I married late, Mrs. Gladstone eventually said. I was already thirty-three if you can believe it, which may not seem so old now but back then it, well, I tell you, it was ancient. Everyone had given up on me ever finding someone and at that age no one has their pick anymore—even if you did once, you don’t anymore. I can’t be sure, since I don’t know hardly anyone who is marrying age these days, but I think this is still true. A decent woman will take care of finding a good man quickly because it only gets harder and harder.
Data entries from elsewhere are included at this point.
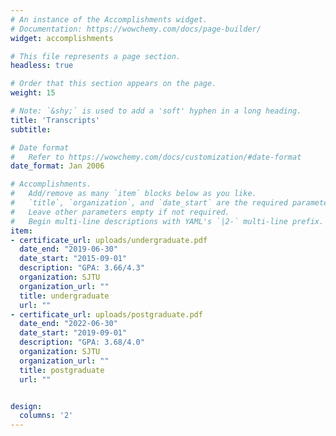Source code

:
 ```yaml
---
# An instance of the Accomplishments widget.
# Documentation: https://wowchemy.com/docs/page-builder/
widget: accomplishments

# This file represents a page section.
headless: true

# Order that this section appears on the page.
weight: 15

# Note: `&shy;` is used to add a 'soft' hyphen in a long heading.
title: 'Transcripts'
subtitle:

# Date format
#   Refer to https://wowchemy.com/docs/customization/#date-format
date_format: Jan 2006

# Accomplishments.
#   Add/remove as many `item` blocks below as you like.
#   `title`, `organization`, and `date_start` are the required parameters.
#   Leave other parameters empty if not required.
#   Begin multi-line descriptions with YAML's `|2-` multi-line prefix.
item:
- certificate_url: uploads/undergraduate.pdf
  date_end: "2019-06-30"
  date_start: "2015-09-01"
  description: "GPA: 3.66/4.3"
  organization: SJTU
  organization_url: ""
  title: undergraduate
  url: ""
- certificate_url: uploads/postgraduate.pdf
  date_end: "2022-06-30"
  date_start: "2019-09-01"
  description: "GPA: 3.68/4.0"
  organization: SJTU
  organization_url: ""
  title: postgraduate
  url: ""


design:
  columns: '2' 
---
```

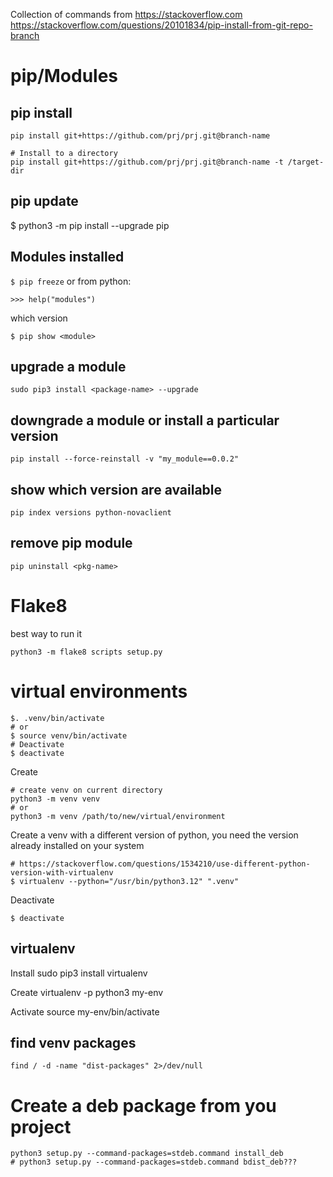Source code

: Collection of commands from https://stackoverflow.com
https://stackoverflow.com/questions/20101834/pip-install-from-git-repo-branch

# pip/Modules

## pip install

```
pip install git+https://github.com/prj/prj.git@branch-name

# Install to a directory
pip install git+https://github.com/prj/prj.git@branch-name -t /target-dir
```

## pip update
$ python3 -m pip install --upgrade pip

## Modules installed

`$ pip freeze` or from python:
```
>>> help("modules")
```
which version
```
$ pip show <module>
```
## upgrade a module
```
sudo pip3 install <package-name> --upgrade
```
## downgrade a module or install a particular version
```
pip install --force-reinstall -v "my_module==0.0.2"
```

## show which version are available
```
pip index versions python-novaclient
```
## remove pip module
```
pip uninstall <pkg-name>
```

# Flake8

best way to run it

```
python3 -m flake8 scripts setup.py
```

# virtual environments
```
$. .venv/bin/activate
# or
$ source venv/bin/activate
# Deactivate 
$ deactivate
```
Create
```
# create venv on current directory
python3 -m venv venv
# or
python3 -m venv /path/to/new/virtual/environment
```
Create a venv with a different version of python, you need the version already installed on your system
```
# https://stackoverflow.com/questions/1534210/use-different-python-version-with-virtualenv
$ virtualenv --python="/usr/bin/python3.12" ".venv"

```
Deactivate
```
$ deactivate
```
## virtualenv
Install
sudo pip3 install virtualenv

Create
virtualenv -p python3 my-env

Activate
source my-env/bin/activate

## find venv packages
```
find / -d -name "dist-packages" 2>/dev/null
```

# Create a deb package from you project
```
python3 setup.py --command-packages=stdeb.command install_deb
# python3 setup.py --command-packages=stdeb.command bdist_deb???
```
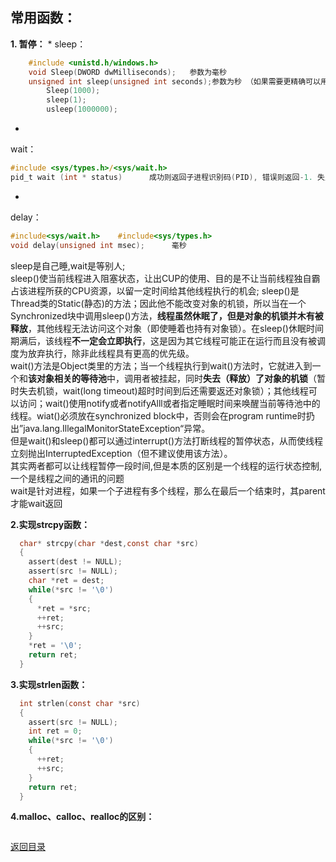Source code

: 
## 常用函数：

**1. 
暂停：**
* 
sleep：
```C
    #include <unistd.h/windows.h>
    void Sleep(DWORD dwMilliseconds);   参数为毫秒
    unsigned int sleep(unsigned int seconds);参数为秒 （如果需要更精确可以用usleep，单位为微秒）
        Sleep(1000);
        sleep(1);
        usleep(1000000);
```
* 
wait：
```C
#include <sys/types.h>/<sys/wait.h>
pid_t wait (int * status)      成功则返回子进程识别码(PID), 错误则返回-1. 失败原因存于errno 中.
```
* 
delay：
```C
#include<sys/wait.h>    #include<sys/types.h> 
void delay(unsigned int msec);      毫秒
```


sleep是自己睡,wait是等别人;<br>
sleep()使当前线程进入阻塞状态，让出CUP的使用、目的是不让当前线程独自霸占该进程所获的CPU资源，以留一定时间给其他线程执行的机会;  sleep()是Thread类的Static(静态)的方法；因此他不能改变对象的机锁，所以当在一个Synchronized块中调用sleep()方法，**线程虽然休眠了，但是对象的机锁并木有被释放**，其他线程无法访问这个对象（即使睡着也持有对象锁）。在sleep()休眠时间期满后，该线程**不一定会立即执行**，这是因为其它线程可能正在运行而且没有被调度为放弃执行，除非此线程具有更高的优先级。<br>
wait()方法是Object类里的方法；当一个线程执行到wait()方法时，它就进入到一个和**该对象相关的等待池**中，调用者被挂起，同时**失去（释放）了对象的机锁**（暂时失去机锁，wait(long timeout)超时时间到后还需要返还对象锁）；其他线程可以访问；wait()使用notify或者notifyAlll或者指定睡眠时间来唤醒当前等待池中的线程。wiat()必须放在synchronized block中，否则会在program runtime时扔出”java.lang.IllegalMonitorStateException“异常。 <br>但是wait()和sleep()都可以通过interrupt()方法打断线程的暂停状态，从而使线程立刻抛出InterruptedException（但不建议使用该方法）。<br>
其实两者都可以让线程暂停一段时间,但是本质的区别是一个线程的运行状态控制,一个是线程之间的通讯的问题<br>
wait是针对进程，如果一个子进程有多个线程，那么在最后一个结束时，其parent才能wait返回

**2.实现strcpy函数：**

```C
  char* strcpy(char *dest,const char *src)
  {
    assert(dest != NULL);
    assert(src != NULL);
    char *ret = dest;
    while(*src != '\0')
    {
      *ret = *src;
      ++ret;
      ++src;
    }
    *ret = '\0';
    return ret;
  }
```
**3.实现strlen函数：**

```C
  int strlen(const char *src)
  {
    assert(src != NULL);
    int ret = 0;
    while(*src != '\0')
    {
      ++ret;
      ++src;
    }
    return ret;
  }
```
**4.malloc、calloc、realloc的区别：**

```C、
```
[返回目录](README.md)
But I suppose I was lucky, in a way. Charles, he was a widower and a good deal older than me, but that’s what I mean about how you don’t have your pick anymore. His first wife had been very beautiful, everyone agreed about that, but she had died anyway. Not from being beautiful, of course—I believe it was the cancer, though nobody said as much. That left Charles nearly fifty and with two children he didn’t know much of anything about raising, so he had no choice but to go find another woman. Our mothers introduced us, then he decided it was best that we get married. And even though his children bothered me, I was more bothered by being so old and alone, so we did. It’s a simple arrangement—marriage. No one wants to say so, but it is. Maybe you’ll see one day—when you’re old.